The International Renewable Energy Agency (IRENA) predicts low-carbon hydrogen could meet 12% of final energy use by 2050, if policies are put in place to limit global temperature rise to no more than 1.5°C, the commodity price assessment agency Argus Media reported last Wednesday.
IRENA’s latest Geopolitics of the Energy Transformation report projects global hydrogen demand to near quadruple to around 410 million ton a year (t/yr) from 120 million t/yr in 2020, with green hydrogen produced from renewable energy sources supplying two-thirds and a third for blue hydrogen that is mainly derived from natural gas but has its carbon emissions captured, stored or reused. Fossil-derived grey hydrogen, which is almost all the hydrogen currently produced, is expected to be completely phased out.
Green hydrogen by 2030 may compete with blue hydrogen in price in China because of low-cost electrolysers and in India and Brazil where renewables are cheap and gas is expensive, according to the report.
Presently, more than 30 countries now have hydrogen plans compared with only Japan in 2017. This expansion could affect economic and political relations.
"Australia, Chile, Morocco, Saudi Arabia and the United States are best placed to emerge as major clean hydrogen producers by 2050", IRENA said in its report.

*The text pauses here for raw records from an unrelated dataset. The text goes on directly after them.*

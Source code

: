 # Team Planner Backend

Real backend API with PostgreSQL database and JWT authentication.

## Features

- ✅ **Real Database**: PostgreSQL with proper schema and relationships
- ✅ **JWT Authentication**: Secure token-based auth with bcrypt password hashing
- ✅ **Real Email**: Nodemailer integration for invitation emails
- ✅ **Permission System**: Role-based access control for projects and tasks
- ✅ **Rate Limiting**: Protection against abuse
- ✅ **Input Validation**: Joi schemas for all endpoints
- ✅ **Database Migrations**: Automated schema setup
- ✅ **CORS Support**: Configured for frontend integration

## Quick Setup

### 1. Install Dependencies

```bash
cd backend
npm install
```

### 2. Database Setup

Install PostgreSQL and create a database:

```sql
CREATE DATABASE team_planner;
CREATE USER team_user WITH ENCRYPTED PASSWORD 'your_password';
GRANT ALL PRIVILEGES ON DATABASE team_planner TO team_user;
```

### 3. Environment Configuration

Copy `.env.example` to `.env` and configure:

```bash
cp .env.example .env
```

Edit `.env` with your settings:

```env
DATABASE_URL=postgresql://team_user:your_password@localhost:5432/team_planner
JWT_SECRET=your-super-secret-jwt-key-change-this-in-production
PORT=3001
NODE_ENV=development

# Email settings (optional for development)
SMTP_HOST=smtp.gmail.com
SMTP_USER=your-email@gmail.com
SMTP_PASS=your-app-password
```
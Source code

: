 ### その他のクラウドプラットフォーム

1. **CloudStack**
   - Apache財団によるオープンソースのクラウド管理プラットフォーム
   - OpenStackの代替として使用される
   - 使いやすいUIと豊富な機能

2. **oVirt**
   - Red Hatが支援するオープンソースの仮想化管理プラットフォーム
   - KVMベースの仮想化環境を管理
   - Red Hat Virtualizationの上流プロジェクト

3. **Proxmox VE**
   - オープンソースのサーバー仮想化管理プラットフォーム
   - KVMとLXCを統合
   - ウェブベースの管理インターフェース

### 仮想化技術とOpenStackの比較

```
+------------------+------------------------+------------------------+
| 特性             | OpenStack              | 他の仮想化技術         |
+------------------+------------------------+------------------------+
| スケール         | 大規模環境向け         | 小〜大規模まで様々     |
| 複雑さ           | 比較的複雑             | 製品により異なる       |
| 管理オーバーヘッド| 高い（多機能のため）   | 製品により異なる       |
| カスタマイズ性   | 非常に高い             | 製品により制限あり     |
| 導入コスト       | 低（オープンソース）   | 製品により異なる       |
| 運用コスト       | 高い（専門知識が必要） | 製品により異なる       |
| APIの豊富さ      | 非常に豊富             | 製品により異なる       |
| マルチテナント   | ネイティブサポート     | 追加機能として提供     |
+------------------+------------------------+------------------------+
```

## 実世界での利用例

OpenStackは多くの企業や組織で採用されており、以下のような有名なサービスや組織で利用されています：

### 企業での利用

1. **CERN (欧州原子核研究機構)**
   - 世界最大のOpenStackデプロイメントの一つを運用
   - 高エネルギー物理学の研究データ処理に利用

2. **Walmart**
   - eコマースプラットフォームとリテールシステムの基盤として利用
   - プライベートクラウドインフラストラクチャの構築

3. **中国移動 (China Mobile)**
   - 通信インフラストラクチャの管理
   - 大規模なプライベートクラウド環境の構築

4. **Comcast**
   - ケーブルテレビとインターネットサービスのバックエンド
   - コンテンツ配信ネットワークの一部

Japan, South Korea and parts of Europe and Latin America will probably need imports to satisfy demand, the report said
Around 85% of hydrogen is currently produced and consumed on site because transporting the gas is impractical and costly. Irena expects two-thirds will be consumed domestically by 2050 and the remainder traded internationally. Half of it is predicted to be transported via pipeline, including repurposed natural gas pipelines, while the other half is predicted to move in the form of ammonia that is more energy dense and easier to liquefy.